Chronic Hypertension During Pregnancy May Lead to Congenital Birth Defects.
Women who develop hypertension and preeclampsia early in pregnancy may give birth to babies who have increased chances of congenital heart defects and genitourinary abnormalities, an SPH-led study found.
Researchers used data from the Slone Birth Defects Study, a multi-site case-control study at BU’s Slone Epidemiology Center that has been ongoing since 1976. For this study, which examined births during the years 1998–2010, the research team looked at 5,568 cases with birth defects and a control group of 7,253 infants without malformations.
“A major strength of this study is that it is the first to stratify analyses by the type of hypertensive disorder,” researchers said in the paper, published in BJOG: An International Journal of Obstetrics and Gynaecology.
The study confirmed some, but not all, previously reported associations between birth defects and hypertensive disorders that were treated with drugs or managed by other means.
Chronic hypertension that was managed without prescription drugs was associated with a three-fold risk of esophageal atresia, a rare birth defect in which a baby is born without the esophagus connecting to the stomach. Babies born to women who developed preeclampsia as well as chronic hypertension treated without drugs had a higher incidence of ventricular and atrial septal defects.
Even when chronic hypertension was treated with drugs early in pregnancy, babies still suffered higher incidence of a variety of congenital heart defects and hypospadias, a condition in male babies in which the opening of the urethra is on the underside of the penis instead of at the tip.

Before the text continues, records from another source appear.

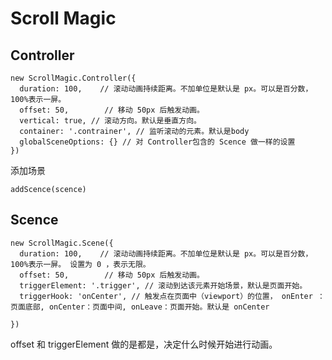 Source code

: # Scroll Magic
## Controller
```
new ScrollMagic.Controller({
  duration: 100,    // 滚动动画持续距离。不加单位是默认是 px。可以是百分数，100%表示一屏。
  offset: 50,        // 移动 50px 后触发动画。
  vertical: true, // 滚动方向。默认是垂直方向。
  container: '.contrainer', // 监听滚动的元素。默认是body 
  globalSceneOptions: {} // 对 Controller包含的 Scence 做一样的设置
})
```

添加场景
```
addScence(scence)
```

## Scence
```
new ScrollMagic.Scene({
  duration: 100,    // 滚动动画持续距离。不加单位是默认是 px。可以是百分数，100%表示一屏。 设置为 0 ，表示无限。
  offset: 50,        // 移动 50px 后触发动画。
  triggerElement: '.trigger', // 滚动到达该元素开始场景，默认是页面开始。 
  triggerHook: 'onCenter', // 触发点在页面中（viewport）的位置， onEnter ：页面底部, onCenter：页面中间, onLeave：页面开始。默认是 onCenter
  
})
```

offset 和 triggerElement 做的是都是，决定什么时候开始进行动画。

Preeclampsia that was not treated with drugs was also related to both hypospadias and ventricular septal defects.
The study team included SPH researchers Carla van Bennekom, an epidemiologist at the Slone Epidemiology Center; Carol Louik, an assistant professor of epidemiology; Martha Werler, professor and chair of the Department of Epidemiology; and Alan Mitchell, professor of epidemiology and director of the Slone Epidemiology Center. Lead author Marleen van Gelder and Nel Roeleveld of Radboud University Medical Center in the Netherlands were also part of the team.